Dis Pater: The folk element is something deliberately incorporated into the music. I have good friends who are in a celtic folk band here in Brisbane, so their influence on my music is sometimes present. Also I enjoy folk metal, and some heavy metal such as Gary Moore’s Wild Frontier album, where there seems to be a lot of celtic folk/rock influences. So yes in Brisbane it is possible to still maintain some connectivity with a European heritage, probably more-so than say America because Australia is a much younger country, most of us have parents, grandparents or great-grandparents who weren’t born here. Also my music is about a time long ago in the past, and thus folk music has its meaning there.
ObscuraHessian: There is as much mention of ‘spirits’ in the titles of songs from ‘The Forest Mourners’ as there is of nature, but the ideas of the subsequent album seem to suggest that this reflects more than just an animism of some sort. You talk about ‘Departing Flesh and Bone’ and of course, the whole work is underlied by this connection between the active and earthly, and cosmic and eternal. This is an idea which is really interesting to me because it seems to get lost in modern discussions of both natural science and populist, Judeo-Christian religion. Could you explain how you came to terms with this understanding?
Dis Pater: To me, this entire area has been corrupted by Judeo-Christianity and most modern monotheistic or dualistic religions, Islam, Zoroastrianism, Buddhism, etc. The album Firmament is based on the moment of death, the moment a soul leaves the human body and what supposedly comes after. This is based on a somewhat personal experience which I have attempted to migrate to a more populous and general theme, set back in a time which I believe has been erased from human record, a time when humans were a little more in touch with their spiritual and carnal natures, when everything wasn’t so easily divided into what’s good and what’s evil. I like the moral ambiguity of everything, that to me is what existence is about, it’s not about the ultimate battle of good and evil that religion tells us to believe in.

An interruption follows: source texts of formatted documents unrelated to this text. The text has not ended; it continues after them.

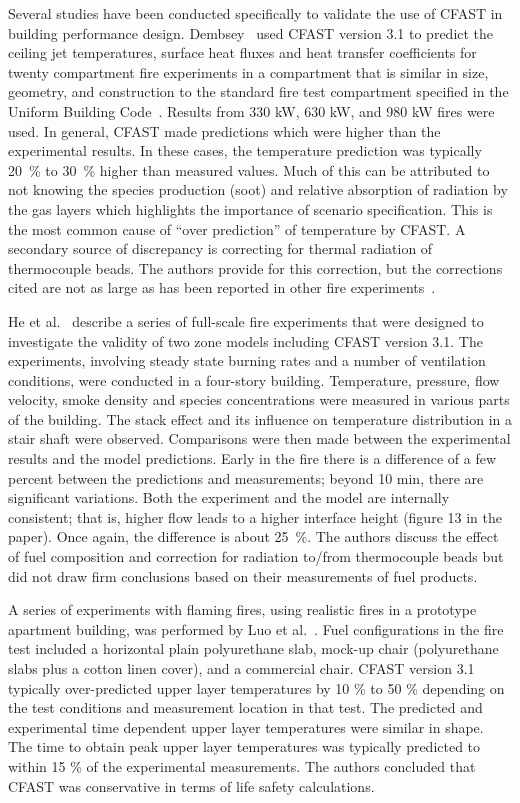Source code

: Several studies have been conducted specifically to validate the use of CFAST in building performance design. Dembsey~\cite{Valid:Dempsey} used CFAST version 3.1 to predict the ceiling jet temperatures, surface heat fluxes and heat transfer coefficients for twenty compartment fire experiments in a compartment that is similar in size, geometry, and construction to the standard fire test compartment specified in the Uniform Building Code~\cite{UBC}. Results from 330 kW, 630 kW, and 980 kW fires were used. In general, CFAST made predictions which were higher than the experimental results. In these cases, the temperature prediction was typically 20~\% to 30~\% higher than measured values. Much of this can be attributed to not knowing the species production (soot) and relative absorption of radiation by the gas layers which highlights the importance of scenario specification. This is the most common cause of  ``over prediction'' of temperature by CFAST. A secondary source of discrepancy is correcting for thermal radiation of thermocouple beads. The authors provide for this correction, but the corrections cited are not as large as has been reported in other fire experiments~\cite{Valid:Pitts}.

He et al.~\cite{Valid:He} describe a series of full-scale fire experiments that were designed to investigate the validity of two zone models including CFAST version 3.1. The experiments, involving steady state burning rates and a number of ventilation conditions, were conducted in a four-story building. Temperature, pressure, flow velocity, smoke density and species concentrations were measured in various parts of the building. The stack effect and its influence on temperature distribution in a stair shaft were observed. Comparisons were then made between the experimental results and the model predictions. Early in the fire there is a difference of a few percent between the predictions and measurements; beyond 10 min, there are significant variations. Both the experiment and the model are internally consistent; that is, higher flow leads to a higher interface height (figure 13 in the paper). Once again, the difference is about 25~\%. The authors discuss the effect of fuel composition and correction for radiation to/from thermocouple beads but did not draw firm conclusions based on their measurements of fuel products.

A series of experiments with flaming fires, using realistic fires in a prototype apartment building, was performed by Luo et al.~\cite{Valid:Luo}. Fuel configurations in the fire test included a horizontal plain polyurethane slab, mock-up chair (polyurethane slabs plus a cotton linen cover), and a commercial chair. CFAST version 3.1 typically over-predicted upper layer temperatures by 10 \% to 50 \% depending on the test conditions and measurement location in that test. The predicted and experimental time dependent upper layer temperatures were similar in shape. The time to obtain peak upper layer temperatures was typically predicted to within 15 \% of the experimental measurements. The authors concluded that CFAST was conservative in terms of life safety calculations.

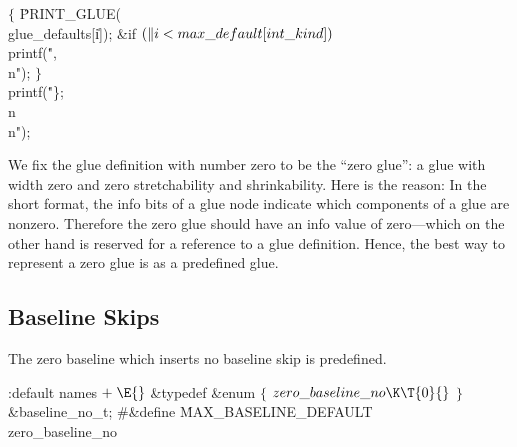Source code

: \1${}\{{}$\5
\.{PRINT\_GLUE}(\\{glue\_defaults}[\|i]);\5
\&{if} ${}(\|i<\index{max default+\\{max\_default}}\\{max\_default}[\index{int kind+\\{int\_kind}}\\{int\_kind}]){}$\1\5
\\{printf}(\.{",\\n"});\2\6
\4${}\}{}$\2\6
\\{printf}(\.{"\};\\n\\n"});
\Y
\fi


We fix the glue definition with number zero to be the ``zero glue'': a
glue with width zero and zero stretchability and shrinkability. Here
is the reason: In the short format, the info bits of a glue node
indicate which components of a glue are nonzero.  Therefore the zero
glue should have an info value of zero---which on the other hand is
reserved for a reference to a glue definition. Hence, the best way to
represent a zero glue is as a predefined glue.


\subsection{Baseline Skips}

The zero baseline which inserts no baseline skip is predefined.

\Y\B\4:default names\X${}\mathrel+\E{}$\6
\&{typedef} \&{enum} ${}\{{}$\1\6
${}\index{zero baseline no+\\{zero\_baseline\_no}}\\{zero\_baseline\_no}\K\T{0}{}$\2\6
${}\}{}$ \&{baseline\_no\_t};\6
\8\#\&{define} \.{MAX\_BASELINE\_DEFAULT}\5\\{zero\_baseline\_no}
\Y
\fi

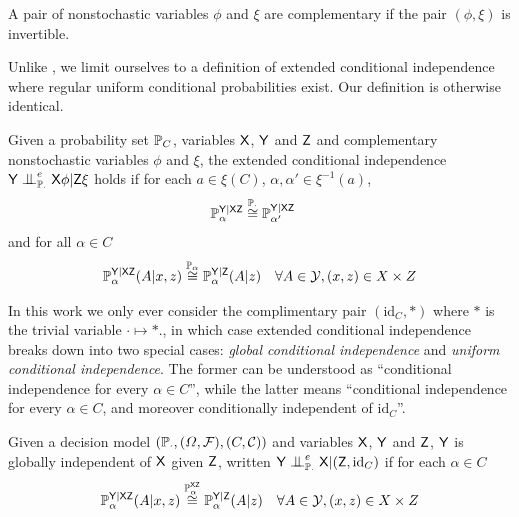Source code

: \begin{definition}\label{def:comp_var}
A pair of nonstochastic variables $\phi$ and $\xi$ are complementary if the pair $(\phi,\xi)$ is invertible.
\end{definition}

Unlike \citet{constantinou_extended_2017}, we limit ourselves to a definition of extended conditional independence where regular uniform conditional probabilities exist. Our definition is otherwise identical.

\begin{definition}\label{def:eci_orig}
Given a probability set $\mathbb{P}_C$, variables $\mathsf{X}$, $\mathsf{Y}$ and $\mathsf{Z}$ and complementary nonstochastic variables $\phi$ and $\xi$, the extended conditional independence $\RV{Y}\CI^e_{\prob{P}_\cdot} \RV{X} \phi|\RV{Z} \xi$ holds if for each $a\in \xi(C)$, $\alpha,\alpha'\in \xi^{-1}(a)$,
\begin{align}
    \mathbb{P}_{\alpha}^{\mathsf{Y}|\mathsf{XZ}} &\overset{\mathbb{P}_{\cdot}}{\cong} \mathbb{P}_{\alpha'}^{\mathsf{Y}|\mathsf{XZ}}
\end{align}
and for all $\alpha\in C$
\begin{align}
    \mathbb{P}_{\alpha}^{\mathsf{Y}|\mathsf{XZ}}(A|x,z) &\overset{\mathbb{P}_{\alpha}}{\cong} \mathbb{P}_{\alpha}^{\mathsf{Y}|\mathsf{Z}}(A|z)&\forall A\in \mathcal{Y},(x,z)\in X\times Z\label{eq:eci}
\end{align}
\end{definition}

In this work we only ever consider the complimentary pair $(\mathrm{id}_C,*)$ where $*$ is the trivial variable $\cdot \mapsto *$., in which case extended conditional independence breaks down into two special cases: \emph{global conditional independence} and \emph{uniform conditional independence}. The former can be understood as ``conditional independence for every $\alpha\in C$'', while the latter means ``conditional independence for every $\alpha\in C$, and moreover conditionally independent of $\mathrm{id}_C$''.

\begin{definition}\label{def:eci_glob}
Given a decision model $(\mathbb{P}_\cdot, (\Omega,\mathcal{F}), (C,\mathcal{C}))$ and variables $\mathsf{X}$, $\mathsf{Y}$ and $\mathsf{Z}$, $\mathsf{Y}$ is globally independent of $\mathsf{X}$ given $\mathsf{Z}$, written $\RV{Y}\CI^e_{\prob{P}_\cdot} \RV{X} |(\RV{Z}, \mathrm{id}_C)$ if for each $\alpha\in C$
\begin{align}
    \mathbb{P}_{\alpha}^{\mathsf{Y}|\mathsf{XZ}}(A|x,z) &\overset{\mathbb{P}_{\alpha}^{\mathsf{XZ}}}{\cong} \mathbb{P}_{\alpha}^{\mathsf{Y}|\mathsf{Z}}(A|z)&\forall A\in \mathcal{Y},(x,z)\in X\times Z\label{eq:gci}
\end{align}
\end{definition}

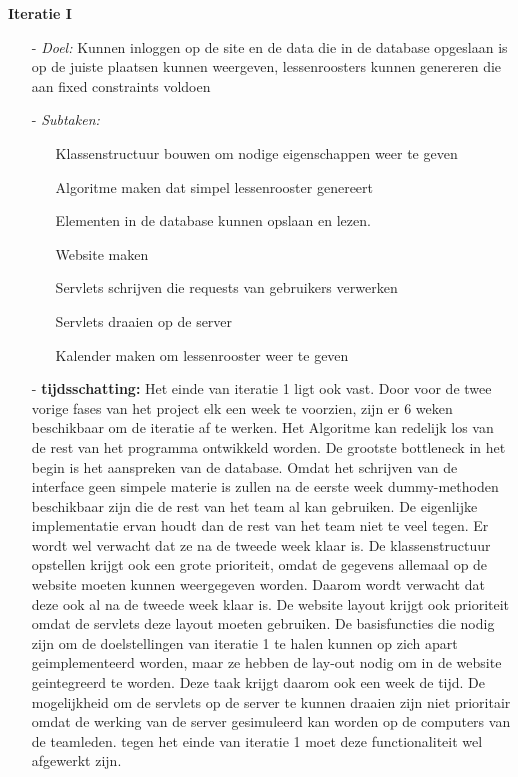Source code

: \documentclass{article}
\begin{document}
\textbf{Iteratie I}
\begin{itemize}
\item[-] \textit{Doel:} Kunnen inloggen op de site en de data die in de database opgeslaan is op de juiste plaatsen kunnen weergeven, lessenroosters kunnen genereren die aan fixed constraints voldoen\\[-5mm]
\item[-] \textit{Subtaken:} \\[-5mm]
\begin{itemize}
	\item[] Klassenstructuur bouwen om nodige eigenschappen weer te geven \\[-5mm]
	\item[] Algoritme maken dat simpel lessenrooster genereert \\[-5mm]
	\item[] Elementen in de database kunnen opslaan en lezen. \\[-5mm]
	\item[] Website maken \\[-5mm]
	\item[] Servlets schrijven die requests van gebruikers verwerken \\[-5mm]
	\item[] Servlets draaien op de server \\[-5mm]
	\item[] Kalender maken om lessenrooster weer te geven \\[-5mm]
\end{itemize}
\item[-] \textbf{tijdsschatting:} Het einde van iteratie 1 ligt ook vast. Door voor de twee vorige fases van het project elk een week te voorzien, zijn er 6 weken beschikbaar om de iteratie af te werken.
Het Algoritme kan redelijk los van de rest van het programma ontwikkeld worden. 
De grootste bottleneck in het begin is het aanspreken van de database. Omdat het schrijven van de interface geen simpele materie is zullen na de eerste week dummy-methoden beschikbaar zijn die de rest van het team al kan gebruiken. De eigenlijke implementatie ervan houdt dan de rest van het team niet te veel tegen. Er wordt wel verwacht dat ze na de tweede week klaar is. 
De klassenstructuur opstellen krijgt ook een grote prioriteit, omdat de gegevens allemaal op de website moeten kunnen weergegeven worden. Daarom wordt verwacht dat deze ook al na de tweede week klaar is.
De website layout krijgt ook prioriteit omdat de servlets deze layout moeten gebruiken. De basisfuncties die nodig zijn om de doelstellingen van iteratie 1 te halen kunnen op zich apart geimplementeerd worden, maar ze hebben de lay-out nodig om in de website geintegreerd te worden. Deze taak krijgt daarom ook een week de tijd.
De mogelijkheid om de servlets op de server te kunnen draaien zijn niet prioritair omdat de werking van de server gesimuleerd kan worden op de computers van de teamleden. tegen het einde van iteratie 1 moet deze functionaliteit wel afgewerkt zijn. 
\end{itemize}
\end{document}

ObscuraHessian: Even with your influences on your sleeves, so to speak, the music of Midnight Odyssey is very imaginative and this rapid-fire consistency at this point of your career makes it feel very ‘lived out’! How would you describe the way in which the actual sounds that you produce are a representation of the aforementioned ideas or feelings? I mean, with most popular music, it seems to be fabricated in such a way to prioritise the broadest demographics, but obviously, good Black Metal wouldn’t be composed with such vagueness in mind!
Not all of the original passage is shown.